小学生のための貨幣論入門(スケッチ1-1)
うーんと初期には、何かの物が貨幣の役を果たした。未使用の布、たばこ、金属の鍋、などなど。今でも友だちなどとのあいだで、何かの現物を貨幣(何かに対する代価)として使うことがあるだろう。たとえば、なにかのカードとか。
そういう現物としての貨幣は、「貨幣が稀少財」であることを分かりやすく納得させてくれる。稀少財でないもの、つまり、ありふれている物や、誰でも持ってる物は、貨幣とは認められない。
稀少財は、もらったりすると「ありがたい」物だ。

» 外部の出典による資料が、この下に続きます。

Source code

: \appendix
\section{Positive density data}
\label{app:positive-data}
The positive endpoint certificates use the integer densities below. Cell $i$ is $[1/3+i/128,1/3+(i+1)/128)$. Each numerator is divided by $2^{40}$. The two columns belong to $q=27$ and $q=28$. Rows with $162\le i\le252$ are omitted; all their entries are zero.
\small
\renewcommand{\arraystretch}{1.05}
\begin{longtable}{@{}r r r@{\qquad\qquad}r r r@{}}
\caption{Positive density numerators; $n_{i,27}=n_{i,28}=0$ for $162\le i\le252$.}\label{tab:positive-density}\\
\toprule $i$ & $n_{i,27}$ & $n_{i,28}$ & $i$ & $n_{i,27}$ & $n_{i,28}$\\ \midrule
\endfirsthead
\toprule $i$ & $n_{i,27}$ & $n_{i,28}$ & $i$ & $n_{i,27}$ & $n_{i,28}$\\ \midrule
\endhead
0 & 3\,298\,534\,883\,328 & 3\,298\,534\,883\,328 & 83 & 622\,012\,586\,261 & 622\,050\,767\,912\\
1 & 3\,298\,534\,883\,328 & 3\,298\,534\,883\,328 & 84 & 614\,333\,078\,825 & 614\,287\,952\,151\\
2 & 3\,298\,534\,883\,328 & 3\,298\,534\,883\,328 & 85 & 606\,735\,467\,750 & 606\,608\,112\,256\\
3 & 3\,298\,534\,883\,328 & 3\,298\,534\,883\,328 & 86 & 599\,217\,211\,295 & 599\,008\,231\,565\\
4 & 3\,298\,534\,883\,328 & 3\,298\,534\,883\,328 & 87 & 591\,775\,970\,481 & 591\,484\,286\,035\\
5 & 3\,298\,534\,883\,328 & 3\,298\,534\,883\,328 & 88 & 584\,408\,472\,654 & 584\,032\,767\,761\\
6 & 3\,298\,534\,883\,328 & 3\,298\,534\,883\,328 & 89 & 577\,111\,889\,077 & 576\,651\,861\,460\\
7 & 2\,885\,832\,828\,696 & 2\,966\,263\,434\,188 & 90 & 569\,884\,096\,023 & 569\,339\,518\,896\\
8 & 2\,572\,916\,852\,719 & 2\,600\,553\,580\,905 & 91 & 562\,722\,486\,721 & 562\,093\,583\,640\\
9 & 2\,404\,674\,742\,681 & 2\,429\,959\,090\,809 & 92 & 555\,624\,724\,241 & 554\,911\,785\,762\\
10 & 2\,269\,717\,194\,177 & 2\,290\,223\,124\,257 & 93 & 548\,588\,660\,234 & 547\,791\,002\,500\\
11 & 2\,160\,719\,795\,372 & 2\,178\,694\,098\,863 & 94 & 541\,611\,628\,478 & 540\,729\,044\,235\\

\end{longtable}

「ありがたい」は「有り・難い」==「有りにくい」==「なかなかない」==「(十分)持ってる人が少ない」という意味。つまり「稀少」。
だから「ありがたいもの」==「なかなかないもの」==「持ってる人が少ないもの」でないと、貨幣になれない。
稀少財が稀少財であるためには、したがって、それを持ってない人がつねにかなり多数いなければならない。世界中の誰もがつねに相当額のお金を持っているなら、お金の貴重感はなく、誰もお金をほしがらない。お金の貴重感がしっかりとあるためには、それを持ってない人、なかなか持てない人が多数存在しなければならない。
持ってる持ってないのいちばん上といちばん下を除いて、その中間の99.99999...%の人はそれぞれ、上に自分よりお金を持っている人たちがいて、下には自分よりもお金をもっていない人たちがいる。お金は「持ってない人が多いこと」が重要だから、この持ってる持ってないの階層がお金の価値、貴重感を支えている。この階層は、(お金=稀少財はそれをうんと持ってる人ほど少ないから)富士山の形のように、下(=持たざる人)ほど大きい(多い)。
いちばん下の、何億〜何十億という数の人たちは、慢性的な飢えと貧困の極地。国連などの努力では支えることのできない悲惨な状況だ。でも貨幣が価値を持つためには、こういう、多数の、持たざる人びとを必要とする。
お金、たとえば千円札をつくづく眺めて見て、これの価値は「千円持ってないこと(や持ってない人)に対する価値」なんだということを、つくづく実感しよう。
そこで結論として、お金が支配する社会(コミュニケーション学の用語では「トレード(trade)支配社会」)は、必ず格差社会である。お金を持ってることの価値は、持ってないことや持ってない人に対して成り立っている。
だからこそ、人類(と環境)の悲惨な現状を解消するためには、トレード支配社会からコミュニケーション支配社会への移行が必要なのだ。